• **Activity**
Using only the entries below, output the lines starting at the one containing "- [Gaussian Mesh" and ending at the one containing "## Integers - Operations", exactly and inclusive of both, omitting the pictures.

• **Data shown**
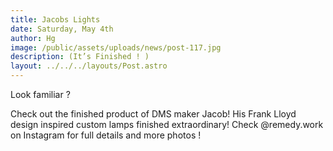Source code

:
 ```yaml
---
title: Jacobs Lights
date: Saturday, May 4th
author: Hg
image: /public/assets/uploads/news/post-117.jpg
description: (It’s Finished ! )
layout: ../../../layouts/Post.astro
---
```


Look familiar ?

Check out the finished product of DMS maker Jacob! His Frank Lloyd design inspired custom lamps finished extraordinary! Check @remedy.work on Instagram for full details and more photos !
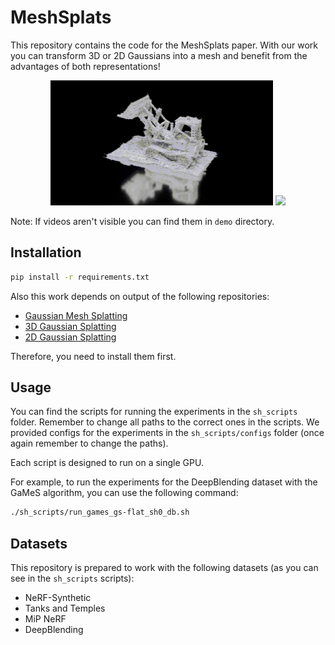 # MeshSplats

This repository contains the code for the MeshSplats paper. With our work you can transform 3D or 2D Gaussians into a mesh and benefit from the advantages of both representations!

<div align="center">
    <img src="./demo/vis_1.gif" style="height:200px; width:auto;">
    <img src="./demo/vis_bicycle_2.gif" style="height:200px; width:auto;">
</div>

Note: If videos aren't visible you can find them in `demo` directory.


## Installation

```bash
pip install -r requirements.txt
```

Also this work depends on output of the following repositories:

- [Gaussian Mesh Splatting](https://github.com/waczjoan/gaussian-mesh-splatting)
- [3D Gaussian Splatting](https://github.com/graphdeco-inria/gaussian-splatting)
- [2D Gaussian Splatting](https://github.com/hbb1/2d-gaussian-splatting)

Therefore, you need to install them first.

## Usage

You can find the scripts for running the experiments in the `sh_scripts` folder. Remember to change all paths to the correct ones in the scripts. We provided configs for the experiments in the `sh_scripts/configs` folder (once again remember to change the paths).

Each script is designed to run on a single GPU.

For example, to run the experiments for the DeepBlending dataset with the GaMeS algorithm, you can use the following command:

```bash
./sh_scripts/run_games_gs-flat_sh0_db.sh
```

## Datasets
This repository is prepared to work with the following datasets (as you can see in the `sh_scripts` scripts):

- NeRF-Synthetic
- Tanks and Temples
- MiP NeRF
- DeepBlending
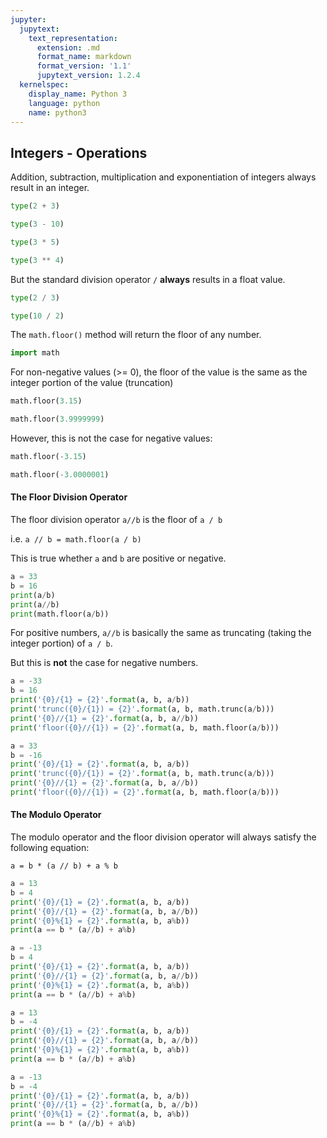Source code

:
 ```yaml
---
jupyter:
  jupytext:
    text_representation:
      extension: .md
      format_name: markdown
      format_version: '1.1'
      jupytext_version: 1.2.4
  kernelspec:
    display_name: Python 3
    language: python
    name: python3
---
```


## Integers - Operations


Addition, subtraction, multiplication and exponentiation of integers always result in an integer.

```python
type(2 + 3)
```

```python
type(3 - 10)
```

```python
type(3 * 5)
```

```python
type(3 ** 4)
```

But the standard division operator `/` **always** results in a float value.

```python
type(2 / 3)
```

```python
type(10 / 2)
```

The `math.floor()` method will return the floor of any number.

```python
import math
```

For non-negative values (>= 0), the floor of the value is the same as the integer portion of the value (truncation)

```python
math.floor(3.15)
```

```python
math.floor(3.9999999)
```

However, this is not the case for negative values:

```python
math.floor(-3.15)
```

```python
math.floor(-3.0000001)
```

#### The Floor Division Operator


The floor division operator `a//b` is the floor of `a / b`

i.e. `a // b = math.floor(a / b)`

This is true whether `a` and `b` are positive or negative.

```python
a = 33
b = 16
print(a/b)
print(a//b)
print(math.floor(a/b))
```

For positive numbers, `a//b` is basically the same as truncating (taking the integer portion) of `a / b`.


But this is **not** the case for negative numbers.

```python
a = -33
b = 16
print('{0}/{1} = {2}'.format(a, b, a/b))
print('trunc({0}/{1}) = {2}'.format(a, b, math.trunc(a/b)))
print('{0}//{1} = {2}'.format(a, b, a//b))
print('floor({0}//{1}) = {2}'.format(a, b, math.floor(a/b)))
```

```python
a = 33
b = -16
print('{0}/{1} = {2}'.format(a, b, a/b))
print('trunc({0}/{1}) = {2}'.format(a, b, math.trunc(a/b)))
print('{0}//{1} = {2}'.format(a, b, a//b))
print('floor({0}//{1}) = {2}'.format(a, b, math.floor(a/b)))
```

#### The Modulo Operator


The modulo operator and the floor division operator will always satisfy the following equation:

``a = b * (a // b) + a % b``

```python
a = 13
b = 4
print('{0}/{1} = {2}'.format(a, b, a/b))
print('{0}//{1} = {2}'.format(a, b, a//b))
print('{0}%{1} = {2}'.format(a, b, a%b))
print(a == b * (a//b) + a%b)
```

```python
a = -13
b = 4
print('{0}/{1} = {2}'.format(a, b, a/b))
print('{0}//{1} = {2}'.format(a, b, a//b))
print('{0}%{1} = {2}'.format(a, b, a%b))
print(a == b * (a//b) + a%b)
```

```python
a = 13
b = -4
print('{0}/{1} = {2}'.format(a, b, a/b))
print('{0}//{1} = {2}'.format(a, b, a//b))
print('{0}%{1} = {2}'.format(a, b, a%b))
print(a == b * (a//b) + a%b)
```

```python
a = -13
b = -4
print('{0}/{1} = {2}'.format(a, b, a/b))
print('{0}//{1} = {2}'.format(a, b, a//b))
print('{0}%{1} = {2}'.format(a, b, a%b))
print(a == b * (a//b) + a%b)
```
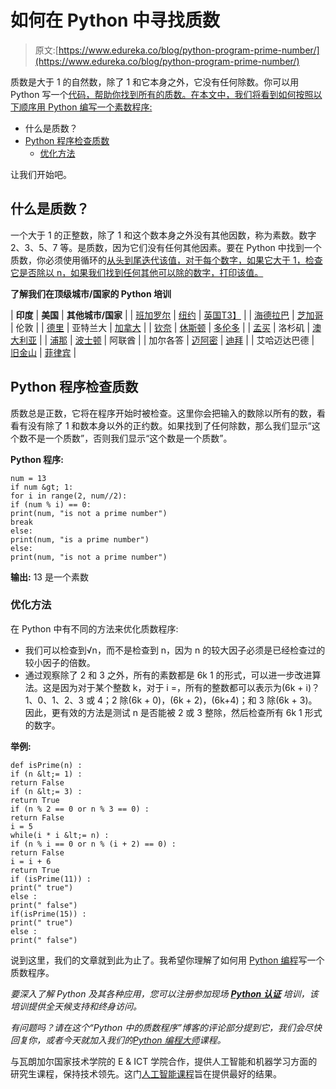 # 如何在 Python 中寻找质数

> 原文:[https://www.edureka.co/blog/python-program-prime-number/](https://www.edureka.co/blog/python-program-prime-number/)

质数是大于 1 的自然数，除了 1 和它本身之外，它没有任何除数。你可以用 Python 写一个[代码，帮助你找到所有的质数。在本文中，我们将看到如何按照以下顺序用 Python 编写一个素数程序:](https://www.edureka.co/blog/python-basics/)

*   什么是质数？
*   [Python 程序检查质数](#prime)
    *   [优化方法](#optimize)

让我们开始吧。

## 什么是质数？

一个大于 1 的正整数，除了 1 和这个数本身之外没有其他因数，称为素数。数字 2、3、5、7 等。是质数，因为它们没有任何其他因素。要在 Python 中找到一个质数，你必须使用循环的[从头到尾迭代该值，对于每个数字，如果它大于 1，检查它是否除以 n，如果我们找到任何其他可以除的数字，打印该值。](https://www.edureka.co/blog/loops-in-python/#Whatisforloopandwhileloop?)

**了解我们在顶级城市/国家的 Python 培训**

| **印度** | **美国** | **其他城市/国家** |
| [班加罗尔](https://www.edureka.co/python-programming-certification-training-bangalore) | [纽约](https://www.edureka.co/python-programming-certification-training-new-york-city) | [英国T3】](https://www.edureka.co/python-programming-certification-training-uk) |
| [海德拉巴](https://www.edureka.co/python-programming-certification-training-hyderabad) | [芝加哥](https://www.edureka.co/python-programming-certification-training-chicago) | 伦敦 |
| [德里](https://www.edureka.co/python-programming-certification-training-delhi) | 亚特兰大 | [加拿大](https://www.edureka.co/python-programming-certification-training-canada) |
| [钦奈](https://www.edureka.co/python-programming-certification-training-chennai) | [休斯顿](https://www.edureka.co/python-programming-certification-training-houston) | [多伦多](https://www.edureka.co/python-programming-certification-training-toronto) |
| [孟买](https://www.edureka.co/python-programming-certification-training-mumbai) | 洛杉矶 | [澳大利亚](https://www.edureka.co/python-programming-certification-training-australia) |
| [浦那](https://www.edureka.co/python-programming-certification-training-pune) | [波士顿](https://www.edureka.co/python-programming-certification-training-boston) | 阿联酋 |
| 加尔各答 | [迈阿密](https://www.edureka.co/python-programming-certification-training-miami) | [迪拜](https://www.edureka.co/python-programming-certification-training-dubai) |
| 艾哈迈达巴德 | [旧金山](https://www.edureka.co/python-programming-certification-training-san-francisco) | [菲律宾](https://www.edureka.co/python-programming-certification-training-philippines) |

## **Python 程序检查质数**

质数总是正数，它将在程序开始时被检查。这里你会把输入的数除以所有的数，看看有没有除了 1 和数本身以外的正约数。如果找到了任何除数，那么我们显示“这个数不是一个质数”，否则我们显示“这个数是一个质数”。

**Python 程序:**

```
num = 13
if num &gt; 1:
for i in range(2, num//2):
if (num % i) == 0:
print(num, "is not a prime number")
break
else:
print(num, "is a prime number")
else:
print(num, "is not a prime number")
```

**输出:** 13 是一个素数

### **优化方法**

在 Python 中有不同的方法来优化质数程序:

*   我们可以检查到√n，而不是检查到 n，因为 n 的较大因子必须是已经检查过的较小因子的倍数。
*   通过观察除了 2 和 3 之外，所有的素数都是 6k 1 的形式，可以进一步改进算法。这是因为对于某个整数 k，对于 i =，所有的整数都可以表示为(6k + i)？1、0、1、2、3 或 4；2 除(6k + 0)，(6k + 2)，(6k+4)；和 3 除(6k + 3)。因此，更有效的方法是测试 n 是否能被 2 或 3 整除，然后检查所有 6k 1 形式的数字。

**举例:**

```
def isPrime(n) :
if (n &lt;= 1) :
return False
if (n &lt;= 3) :
return True
if (n % 2 == 0 or n % 3 == 0) :
return False
i = 5
while(i * i &lt;= n) :
if (n % i == 0 or n % (i + 2) == 0) :
return False
i = i + 6
return True
if (isPrime(11)) :
print(" true")
else :
print(" false")
if(isPrime(15)) :
print(" true")
else :
print(" false")
```

说到这里，我们的文章就到此为止了。我希望你理解了如何用 [Python 编程](https://www.edureka.co/blog/python-programming-language)写一个质数程序。

*要深入了解 Python 及其各种应用，您可以注册参加现场 [**Python 认证**](https://www.edureka.co/python-programming-certification-training) 培训，该培训提供全天候支持和终身访问。*

*有问题吗？请在这个“Python 中的质数程序”博客的评论部分提到它，我们会尽快回复你，或者今天就加入我们的[Python 编程大师](https://www.edureka.co/masters-program/python-developer-training)课程。*

与瓦朗加尔国家技术学院的 E & ICT 学院合作，提供人工智能和机器学习方面的研究生课程，保持技术领先。这门[人工智能课程](https://www.edureka.co/executive-programs/machine-learning-and-ai)旨在提供最好的结果。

• **Finished task**
- [Gaussian Mesh Splatting](https://github.com/waczjoan/gaussian-mesh-splatting)
- [3D Gaussian Splatting](https://github.com/graphdeco-inria/gaussian-splatting)
- [2D Gaussian Splatting](https://github.com/hbb1/2d-gaussian-splatting)

Therefore, you need to install them first.

## Usage

You can find the scripts for running the experiments in the `sh_scripts` folder. Remember to change all paths to the correct ones in the scripts. We provided configs for the experiments in the `sh_scripts/configs` folder (once again remember to change the paths).

Each script is designed to run on a single GPU.

For example, to run the experiments for the DeepBlending dataset with the GaMeS algorithm, you can use the following command:

```bash
./sh_scripts/run_games_gs-flat_sh0_db.sh
```

## Datasets
This repository is prepared to work with the following datasets (as you can see in the `sh_scripts` scripts):

- NeRF-Synthetic
- Tanks and Temples
- MiP NeRF
- DeepBlending
Source code

:
 ```yaml
---
jupyter:
  jupytext:
    text_representation:
      extension: .md
      format_name: markdown
      format_version: '1.1'
      jupytext_version: 1.2.4
  kernelspec:
    display_name: Python 3
    language: python
    name: python3
---
```


## Integers - Operations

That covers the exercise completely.